Changelog#
[0.10.0] - UNRELEASED#
Added#
Changed#
Fixed#
[0.9.0] - 2023-11-04#
Added#
Writer.write_intermediate_footer method for ORC library 1.9.0 and newer.
Python 3.12 wheels.
Changed#
Dropped support for Python 3.7.
ORC C++ Core updated to 1.9.1.
[0.8.0] - 2022-11-19#
Added#
Python 3.11 wheels. (PR #58, contribution of @dbaxa)
Changed#
ORC C++ Core updated to 1.7.7.
Improved type annotations, set module’s __all__ variable.
[0.7.0] - 2022-07-16#
Added#
Universal2 wheels for MacOS. (PR #55, contribution of @dbaxa)
ORC-517, ORC-203, and ORC-14 versions to WriterVersion enum.
Changed#
Dropped support for Python 3.6.
ORC C++ Core updated to 1.7.5.
[0.6.0] - 2022-02-18#
Added#
New parameter to Writer: dict_key_size_threshold for setting threshold for dictionary encoding. (PR #46, contribution of @dirtysalt)
New parameter to Writer: padding_tolerance for block padding.
New parameter to Reader and Writer: null_value for changing representation of ORC null value. The value must be a singleton object.
Type stubs for classes implemented in C++.
Experimental musllinux and PyPy wheels.
Changed#
Writer.writerows method reimplemented in C++.
Improved type annotations.
ORC C++ Core updated to 1.7.3.
Removed build_orc setup.py command, moved the same functionality to build_ext command.
Fixed#
Unnecessary string casting of values when writing user metadata. (Issue #45)
[0.5.0] - 2021-10-22#
Added#
Module level variables for the ORC library version: orc_version string and orc_version_info namedtuple.
New parameter for Writer: row_index_stride.
New read-only properties for Reader: row_index_stride and software_version.
Trino and Scritchley writer ids.
Type annotations support for ORC types.
Support for timestamp with local time zone type.
New parameter for Reader and Writer: timezone.
The backported zoneinfo module dependency pior to Python 3.9.
Predicate (SearchArgument) support for filtering row groups during ORC file reads. New classes: Predicate and PredicateColumn.

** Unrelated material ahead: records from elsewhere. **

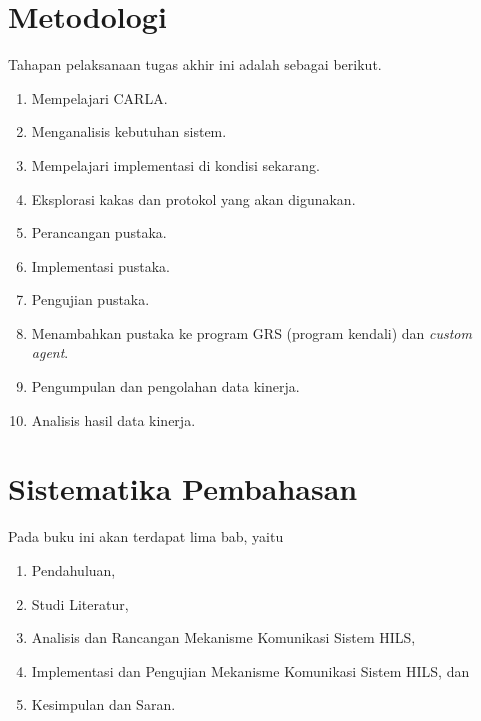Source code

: \section{Metodologi}


Tahapan pelaksanaan tugas akhir ini adalah sebagai berikut.

\begin{enumerate}
	\item Mempelajari CARLA.
	\item Menganalisis kebutuhan sistem.
	\item Mempelajari implementasi di kondisi sekarang.
	\item Eksplorasi kakas dan protokol yang akan digunakan.
	\item Perancangan pustaka.
	\item Implementasi pustaka.
	\item Pengujian pustaka.
	\item Menambahkan pustaka ke program GRS (program kendali) dan
		\textit{custom agent}.
	\item Pengumpulan dan pengolahan data kinerja.
	\item Analisis hasil data kinerja.
\end{enumerate}

\section{Sistematika Pembahasan}


Pada buku ini akan terdapat lima bab, yaitu
\begin{enumerate}
	\item Pendahuluan,
	\item Studi Literatur,
	\item Analisis dan Rancangan Mekanisme Komunikasi Sistem HILS,
	\item Implementasi dan Pengujian Mekanisme Komunikasi Sistem HILS, dan
	\item Kesimpulan dan Saran.
\end{enumerate}

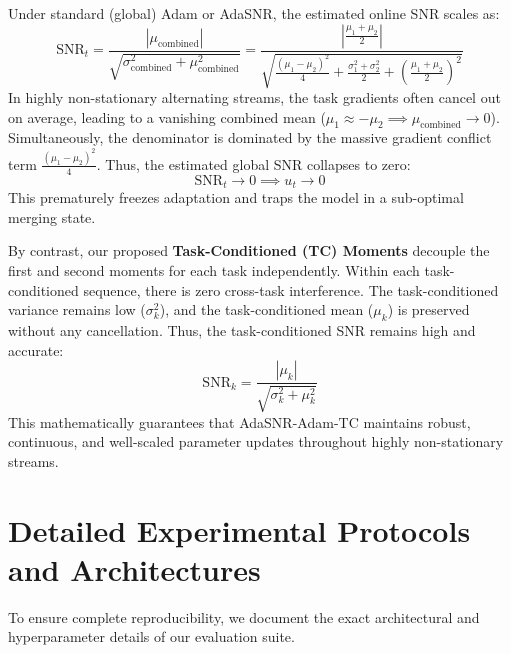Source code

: \documentclass{article}
\theoremstyle{plain}
\theoremstyle{definition}
\theoremstyle{remark}
\begin{document}
Under standard (global) Adam or AdaSNR, the estimated online SNR scales as:
\begin{equation}
    \text{SNR}_t = \frac{|\mu_{\text{combined}}|}{\sqrt{\sigma_{\text{combined}}^2 + \mu_{\text{combined}}^2}} = \frac{\left| \frac{\mu_1 + \mu_2}{2} \right|}{\sqrt{\frac{(\mu_1 - \mu_2)^2}{4} + \frac{\sigma_1^2 + \sigma_2^2}{2} + \left(\frac{\mu_1 + \mu_2}{2}\right)^2}}
\end{equation}
In highly non-stationary alternating streams, the task gradients often cancel out on average, leading to a vanishing combined mean ($\mu_1 \approx -\mu_2 \implies \mu_{\text{combined}} \to 0$). Simultaneously, the denominator is dominated by the massive gradient conflict term $\frac{(\mu_1 - \mu_2)^2}{4}$. Thus, the estimated global SNR collapses to zero:
\begin{equation}
    \text{SNR}_t \to 0 \implies u_t \to 0
\end{equation}
This prematurely freezes adaptation and traps the model in a sub-optimal merging state.

By contrast, our proposed \textbf{Task-Conditioned (TC) Moments} decouple the first and second moments for each task independently. Within each task-conditioned sequence, there is zero cross-task interference. The task-conditioned variance remains low ($\sigma_k^2$), and the task-conditioned mean ($\mu_k$) is preserved without any cancellation. Thus, the task-conditioned SNR remains high and accurate:
\begin{equation}
    \text{SNR}_k = \frac{|\mu_k|}{\sqrt{\sigma_k^2 + \mu_k^2}}
\end{equation}
This mathematically guarantees that AdaSNR-Adam-TC maintains robust, continuous, and well-scaled parameter updates throughout highly non-stationary streams.

\section{Detailed Experimental Protocols and Architectures}
\label{app:protocols}

To ensure complete reproducibility, we document the exact architectural and hyperparameter details of our evaluation suite.
\end{document}
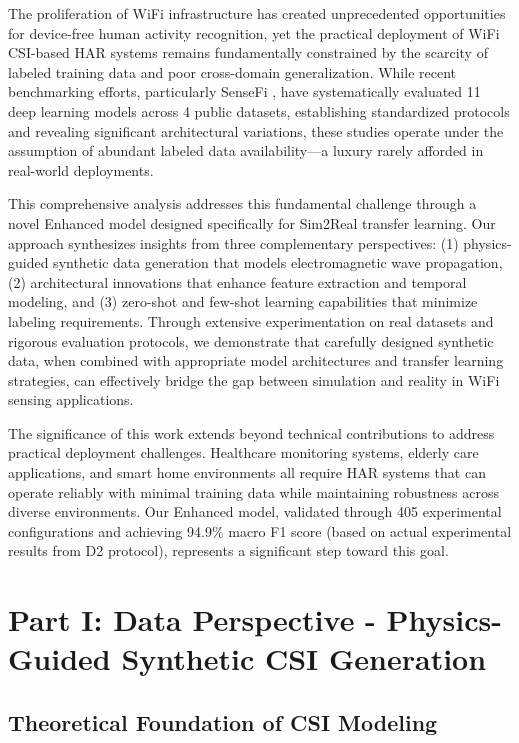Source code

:\documentclass[journal]{IEEEtran}
\begin{document}
The proliferation of WiFi infrastructure has created unprecedented opportunities for device-free human activity recognition, yet the practical deployment of WiFi CSI-based HAR systems remains fundamentally constrained by the scarcity of labeled training data and poor cross-domain generalization. While recent benchmarking efforts, particularly SenseFi \cite{yang2023sensefi}, have systematically evaluated 11 deep learning models across 4 public datasets, establishing standardized protocols and revealing significant architectural variations, these studies operate under the assumption of abundant labeled data availability---a luxury rarely afforded in real-world deployments.

This comprehensive analysis addresses this fundamental challenge through a novel Enhanced model designed specifically for Sim2Real transfer learning. Our approach synthesizes insights from three complementary perspectives: (1) physics-guided synthetic data generation that models electromagnetic wave propagation, (2) architectural innovations that enhance feature extraction and temporal modeling, and (3) zero-shot and few-shot learning capabilities that minimize labeling requirements. Through extensive experimentation on real datasets and rigorous evaluation protocols, we demonstrate that carefully designed synthetic data, when combined with appropriate model architectures and transfer learning strategies, can effectively bridge the gap between simulation and reality in WiFi sensing applications.

The significance of this work extends beyond technical contributions to address practical deployment challenges. Healthcare monitoring systems, elderly care applications, and smart home environments all require HAR systems that can operate reliably with minimal training data while maintaining robustness across diverse environments. Our Enhanced model, validated through 405 experimental configurations and achieving 94.9\% macro F1 score (based on actual experimental results from D2 protocol), represents a significant step toward this goal.

\section{Part I: Data Perspective - Physics-Guided Synthetic CSI Generation}

\subsection{Theoretical Foundation of CSI Modeling}
\end{document}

New parameter for Reader: predicate.
Build for aarch64 wheels. (PR #43, contribution of @odidev)
Changed#
ORC C++ Core updated to 1.7.0, and because many of the new features are not backported to the 1.6 branch, currently this is the minimum required lib version.
TimestampConverter’s to_orc and from_orc methods got an extra timezone parameter, that will be bound to the same ZoneInfo object passed to the Reader or Writer via their timezone parameters during type convert.
Renamed Reader.metadata property and Writer.set_metadata method to user_metadata and set_user_metadata respectively to avoid confusion.
[0.4.0] - 2021-01-11#
Added#
Experimental Windows support.
tzdata package dependency on Windows. Automatically setting TZDIR to the path of the tzdata package’s data dir after importing PyORC.
Changed#
Create ORC Type from TypeDescription directly (instead of string parsing) for Writer. (PR #26, contribution of @blkerby)
Dotted column names are allowed to use in TypeDescription.find_column_id method with escaping them backticks.
ORC C++ Core updated to 1.6.6.
Fixed#
Handling large negative seconds on Windows for TimestampConverter.from_orc.
[0.3.0] - 2020-05-24#
Added#
Metadata property for Reader and set_metadata for Writer to handle ORC file’s metadata.
Meta info attributes like writer_id, writer_version, bytes_length, compression and compression_block_size for Reader.
New TypeDescription subclasses to represent ORC types.
Changed#
Reimplemented TypeDescription in Python.
ORC C++ Core updated to 1.6.3.
Fixed#
Converting date from ORC on systems where the system’s timezone has a negative UTC offset (Issues #5)
[0.2.0] - 2020-01-01#
Added#
Converters for date, decimal and timestamp ORC types in Python and option to change them via Reader’s and Writer’s converters parameter.
Column object for accessing statistics about ORC columns.
An attribute to Reader for selected schema.
Changed#
Use timezone-aware datetime objects (in UTC) for ORC timestamps by default.
Wrapped C++ stripe object to Python Stripe.
Fixed#
Decrementing reference for bytes object after reading from file stream.
[0.1.0] - 2019-11-16#
Added#
A Reader object to read ORC files.
A stripe object to read only a stripe in an ORC file.
A Writer object to write ORC files.
A typedescription object to represent the ORC schema.
Support to represent a struct type either a Python tuple or a dictionary.